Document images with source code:
****

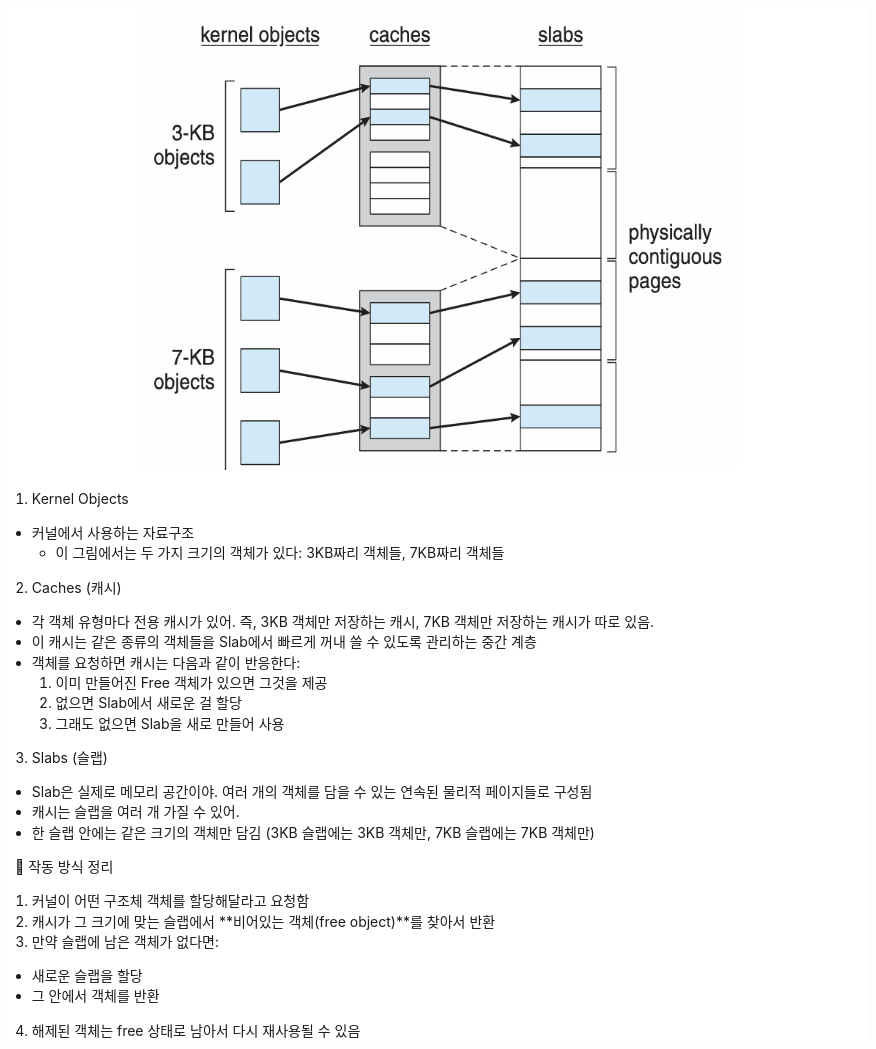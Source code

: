 <p align="center"><img src="/assets/img/Operating System/10. virtual memory/10-45.png" width="600"></p>

1. Kernel Objects
* 커널에서 사용하는 자료구조
  - 이 그림에서는 두 가지 크기의 객체가 있다: 3KB짜리 객체들, 7KB짜리 객체들

2. Caches (캐시)
* 각 객체 유형마다 전용 캐시가 있어. 즉, 3KB 객체만 저장하는 캐시, 7KB 객체만 저장하는 캐시가 따로 있음.
* 이 캐시는 같은 종류의 객체들을 Slab에서 빠르게 꺼내 쓸 수 있도록 관리하는 중간 계층
* 객체를 요청하면 캐시는 다음과 같이 반응한다:
  1. 이미 만들어진 Free 객체가 있으면 그것을 제공
  2. 없으면 Slab에서 새로운 걸 할당
  3. 그래도 없으면 Slab을 새로 만들어 사용

3. Slabs (슬랩)
* Slab은 실제로 메모리 공간이야. 여러 개의 객체를 담을 수 있는 연속된 물리적 페이지들로 구성됨
* 캐시는 슬랩을 여러 개 가질 수 있어.
* 한 슬랩 안에는 같은 크기의 객체만 담김 (3KB 슬랩에는 3KB 객체만, 7KB 슬랩에는 7KB 객체만)

&ensp;🔁 작동 방식 정리<br/>
1. 커널이 어떤 구조체 객체를 할당해달라고 요청함
2. 캐시가 그 크기에 맞는 슬랩에서 **비어있는 객체(free object)**를 찾아서 반환
3. 만약 슬랩에 남은 객체가 없다면:
  - 새로운 슬랩을 할당
  - 그 안에서 객체를 반환
4. 해제된 객체는 free 상태로 남아서 다시 재사용될 수 있음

****

EXERCISE - Answer with a single number: the count of lines in the entries that hold the word "Slab에서".

EXPECTED ANSWER - 2